_Problem details_: Lines holding the word "γίνεται" are the ones to copy from the data below.

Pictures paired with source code
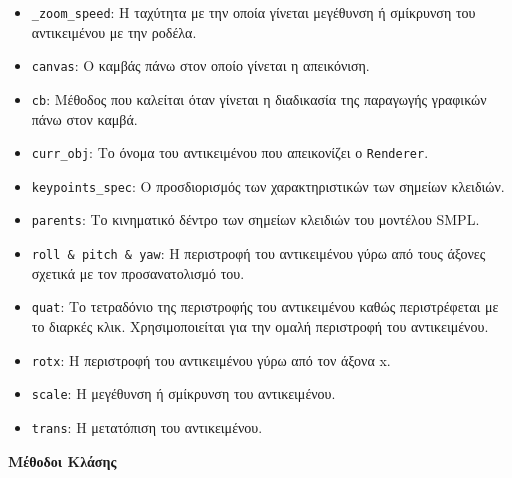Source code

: \begin{itemize}
	\item \texttt{\_zoom\_speed}: Η ταχύτητα με την οποία γίνεται μεγέθυνση ή σμίκρυνση του αντικειμένου με την ροδέλα.
	\item \texttt{canvas}: Ο καμβάς πάνω στον οποίο γίνεται η απεικόνιση. 
	\item \texttt{cb}: Μέθοδος που καλείται όταν γίνεται η διαδικασία της παραγωγής γραφικών πάνω στον καμβά.
	\item \texttt{curr\_obj}: Το όνομα του αντικειμένου που απεικονίζει ο \texttt{Renderer}.
	\item \texttt{keypoints\_spec}: Ο προσδιορισμός των χαρακτηριστικών των σημείων κλειδιών.
	\item \texttt{parents}: Το κινηματικό δέντρο των σημείων κλειδιών του μοντέλου SMPL.
	\item \texttt{roll \& pitch \& yaw}: Η περιστροφή του αντικειμένου γύρω από τους άξονες σχετικά με τον προσανατολισμό του.
	\item \texttt{quat}: Το τετραδόνιο της περιστροφής του αντικειμένου καθώς περιστρέφεται με το διαρκές κλικ. Χρησιμοποιείται για την ομαλή περιστροφή του αντικειμένου.
	\item \texttt{rotx}: Η περιστροφή του αντικειμένου γύρω από τον άξονα x.
	\item \texttt{scale}: Η μεγέθυνση ή σμίκρυνση του αντικειμένου.
	\item \texttt{trans}: Η μετατόπιση του αντικειμένου.
\end{itemize}

\noindent\textbf{Μέθοδοι Κλάσης}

_Finished exercise_:
	\item \texttt{\_zoom\_speed}: Η ταχύτητα με την οποία γίνεται μεγέθυνση ή σμίκρυνση του αντικειμένου με την ροδέλα.
	\item \texttt{canvas}: Ο καμβάς πάνω στον οποίο γίνεται η απεικόνιση. 
	\item \texttt{cb}: Μέθοδος που καλείται όταν γίνεται η διαδικασία της παραγωγής γραφικών πάνω στον καμβά.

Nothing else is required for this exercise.